§ **Problem requirements**
Repeat exactly each line of the data provided below.
##### Recorded data
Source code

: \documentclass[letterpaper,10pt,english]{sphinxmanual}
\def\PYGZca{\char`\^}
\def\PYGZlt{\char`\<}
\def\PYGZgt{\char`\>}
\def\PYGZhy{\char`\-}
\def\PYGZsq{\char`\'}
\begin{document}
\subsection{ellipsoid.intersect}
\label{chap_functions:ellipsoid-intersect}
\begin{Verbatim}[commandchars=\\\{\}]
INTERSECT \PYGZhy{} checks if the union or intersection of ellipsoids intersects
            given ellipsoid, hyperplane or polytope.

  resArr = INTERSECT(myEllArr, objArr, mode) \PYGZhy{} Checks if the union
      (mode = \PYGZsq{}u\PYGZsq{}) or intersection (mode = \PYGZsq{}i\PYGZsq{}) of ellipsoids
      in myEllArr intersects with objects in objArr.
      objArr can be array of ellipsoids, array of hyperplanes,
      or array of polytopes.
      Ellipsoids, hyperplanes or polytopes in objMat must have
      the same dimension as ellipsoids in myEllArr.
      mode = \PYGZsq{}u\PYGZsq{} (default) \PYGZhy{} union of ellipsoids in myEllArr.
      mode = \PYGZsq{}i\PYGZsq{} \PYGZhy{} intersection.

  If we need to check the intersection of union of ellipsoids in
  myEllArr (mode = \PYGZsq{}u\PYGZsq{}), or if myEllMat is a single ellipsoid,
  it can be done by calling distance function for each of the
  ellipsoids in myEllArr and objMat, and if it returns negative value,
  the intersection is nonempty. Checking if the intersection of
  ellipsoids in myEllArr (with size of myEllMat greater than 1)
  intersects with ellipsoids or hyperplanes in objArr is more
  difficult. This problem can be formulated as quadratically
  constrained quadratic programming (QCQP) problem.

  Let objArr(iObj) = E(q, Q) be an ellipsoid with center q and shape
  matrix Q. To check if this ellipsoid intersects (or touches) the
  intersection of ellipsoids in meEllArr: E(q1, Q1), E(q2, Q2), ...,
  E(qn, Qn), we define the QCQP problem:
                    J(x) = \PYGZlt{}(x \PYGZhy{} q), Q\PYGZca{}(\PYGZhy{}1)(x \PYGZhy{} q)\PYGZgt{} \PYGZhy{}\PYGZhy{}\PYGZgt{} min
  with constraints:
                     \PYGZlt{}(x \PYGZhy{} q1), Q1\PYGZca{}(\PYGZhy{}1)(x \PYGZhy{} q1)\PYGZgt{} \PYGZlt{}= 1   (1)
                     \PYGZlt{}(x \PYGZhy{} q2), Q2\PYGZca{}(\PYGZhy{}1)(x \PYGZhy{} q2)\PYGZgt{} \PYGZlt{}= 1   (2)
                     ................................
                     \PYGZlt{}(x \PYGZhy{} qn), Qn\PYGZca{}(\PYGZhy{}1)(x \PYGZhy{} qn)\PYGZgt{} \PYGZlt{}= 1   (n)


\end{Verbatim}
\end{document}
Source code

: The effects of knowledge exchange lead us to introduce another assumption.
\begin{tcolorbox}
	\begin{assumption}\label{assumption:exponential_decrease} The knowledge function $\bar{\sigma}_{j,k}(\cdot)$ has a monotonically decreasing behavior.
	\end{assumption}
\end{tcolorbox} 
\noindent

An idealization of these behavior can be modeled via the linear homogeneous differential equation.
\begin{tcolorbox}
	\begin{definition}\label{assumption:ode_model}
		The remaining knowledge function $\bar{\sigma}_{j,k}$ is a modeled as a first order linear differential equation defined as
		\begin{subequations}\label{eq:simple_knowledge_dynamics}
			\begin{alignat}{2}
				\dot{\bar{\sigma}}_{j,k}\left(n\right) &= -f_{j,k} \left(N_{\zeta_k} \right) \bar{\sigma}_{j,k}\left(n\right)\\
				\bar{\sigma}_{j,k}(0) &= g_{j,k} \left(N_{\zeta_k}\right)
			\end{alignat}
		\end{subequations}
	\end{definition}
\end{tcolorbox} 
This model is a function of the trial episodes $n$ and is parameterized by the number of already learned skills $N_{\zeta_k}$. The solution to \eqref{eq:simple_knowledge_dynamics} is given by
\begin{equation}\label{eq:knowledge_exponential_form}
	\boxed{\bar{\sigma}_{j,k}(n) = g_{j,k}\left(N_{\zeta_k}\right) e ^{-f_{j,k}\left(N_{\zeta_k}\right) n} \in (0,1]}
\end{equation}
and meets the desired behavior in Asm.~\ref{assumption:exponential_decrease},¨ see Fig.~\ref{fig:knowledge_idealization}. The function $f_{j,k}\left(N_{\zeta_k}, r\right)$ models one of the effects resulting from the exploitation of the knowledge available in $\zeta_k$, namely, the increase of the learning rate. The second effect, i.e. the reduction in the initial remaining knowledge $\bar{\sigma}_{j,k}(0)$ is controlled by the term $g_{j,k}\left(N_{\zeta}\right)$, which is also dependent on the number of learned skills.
##########
§ **Solution**
Source code

: \documentclass[letterpaper,10pt,english]{sphinxmanual}
\def\PYGZca{\char`\^}
\def\PYGZlt{\char`\<}
\def\PYGZgt{\char`\>}
\def\PYGZhy{\char`\-}
\def\PYGZsq{\char`\'}
\begin{document}
\subsection{ellipsoid.intersect}
\label{chap_functions:ellipsoid-intersect}
\begin{Verbatim}[commandchars=\\\{\}]
INTERSECT \PYGZhy{} checks if the union or intersection of ellipsoids intersects
            given ellipsoid, hyperplane or polytope.

  resArr = INTERSECT(myEllArr, objArr, mode) \PYGZhy{} Checks if the union
      (mode = \PYGZsq{}u\PYGZsq{}) or intersection (mode = \PYGZsq{}i\PYGZsq{}) of ellipsoids
      in myEllArr intersects with objects in objArr.
      objArr can be array of ellipsoids, array of hyperplanes,
      or array of polytopes.
      Ellipsoids, hyperplanes or polytopes in objMat must have
      the same dimension as ellipsoids in myEllArr.
      mode = \PYGZsq{}u\PYGZsq{} (default) \PYGZhy{} union of ellipsoids in myEllArr.
      mode = \PYGZsq{}i\PYGZsq{} \PYGZhy{} intersection.

  If we need to check the intersection of union of ellipsoids in
  myEllArr (mode = \PYGZsq{}u\PYGZsq{}), or if myEllMat is a single ellipsoid,
  it can be done by calling distance function for each of the
  ellipsoids in myEllArr and objMat, and if it returns negative value,
  the intersection is nonempty. Checking if the intersection of
  ellipsoids in myEllArr (with size of myEllMat greater than 1)
  intersects with ellipsoids or hyperplanes in objArr is more
  difficult. This problem can be formulated as quadratically
  constrained quadratic programming (QCQP) problem.

  Let objArr(iObj) = E(q, Q) be an ellipsoid with center q and shape
  matrix Q. To check if this ellipsoid intersects (or touches) the
  intersection of ellipsoids in meEllArr: E(q1, Q1), E(q2, Q2), ...,
  E(qn, Qn), we define the QCQP problem:
                    J(x) = \PYGZlt{}(x \PYGZhy{} q), Q\PYGZca{}(\PYGZhy{}1)(x \PYGZhy{} q)\PYGZgt{} \PYGZhy{}\PYGZhy{}\PYGZgt{} min
  with constraints:
                     \PYGZlt{}(x \PYGZhy{} q1), Q1\PYGZca{}(\PYGZhy{}1)(x \PYGZhy{} q1)\PYGZgt{} \PYGZlt{}= 1   (1)
                     \PYGZlt{}(x \PYGZhy{} q2), Q2\PYGZca{}(\PYGZhy{}1)(x \PYGZhy{} q2)\PYGZgt{} \PYGZlt{}= 1   (2)
                     ................................
                     \PYGZlt{}(x \PYGZhy{} qn), Qn\PYGZca{}(\PYGZhy{}1)(x \PYGZhy{} qn)\PYGZgt{} \PYGZlt{}= 1   (n)


\end{Verbatim}
\end{document}
Source code

: The effects of knowledge exchange lead us to introduce another assumption.
\begin{tcolorbox}
	\begin{assumption}\label{assumption:exponential_decrease} The knowledge function $\bar{\sigma}_{j,k}(\cdot)$ has a monotonically decreasing behavior.
	\end{assumption}
\end{tcolorbox} 
\noindent

An idealization of these behavior can be modeled via the linear homogeneous differential equation.
\begin{tcolorbox}
	\begin{definition}\label{assumption:ode_model}
		The remaining knowledge function $\bar{\sigma}_{j,k}$ is a modeled as a first order linear differential equation defined as
		\begin{subequations}\label{eq:simple_knowledge_dynamics}
			\begin{alignat}{2}
				\dot{\bar{\sigma}}_{j,k}\left(n\right) &= -f_{j,k} \left(N_{\zeta_k} \right) \bar{\sigma}_{j,k}\left(n\right)\\
				\bar{\sigma}_{j,k}(0) &= g_{j,k} \left(N_{\zeta_k}\right)
			\end{alignat}
		\end{subequations}
	\end{definition}
\end{tcolorbox} 
This model is a function of the trial episodes $n$ and is parameterized by the number of already learned skills $N_{\zeta_k}$. The solution to \eqref{eq:simple_knowledge_dynamics} is given by
\begin{equation}\label{eq:knowledge_exponential_form}
	\boxed{\bar{\sigma}_{j,k}(n) = g_{j,k}\left(N_{\zeta_k}\right) e ^{-f_{j,k}\left(N_{\zeta_k}\right) n} \in (0,1]}
\end{equation}
and meets the desired behavior in Asm.~\ref{assumption:exponential_decrease},¨ see Fig.~\ref{fig:knowledge_idealization}. The function $f_{j,k}\left(N_{\zeta_k}, r\right)$ models one of the effects resulting from the exploitation of the knowledge available in $\zeta_k$, namely, the increase of the learning rate. The second effect, i.e. the reduction in the initial remaining knowledge $\bar{\sigma}_{j,k}(0)$ is controlled by the term $g_{j,k}\left(N_{\zeta}\right)$, which is also dependent on the number of learned skills.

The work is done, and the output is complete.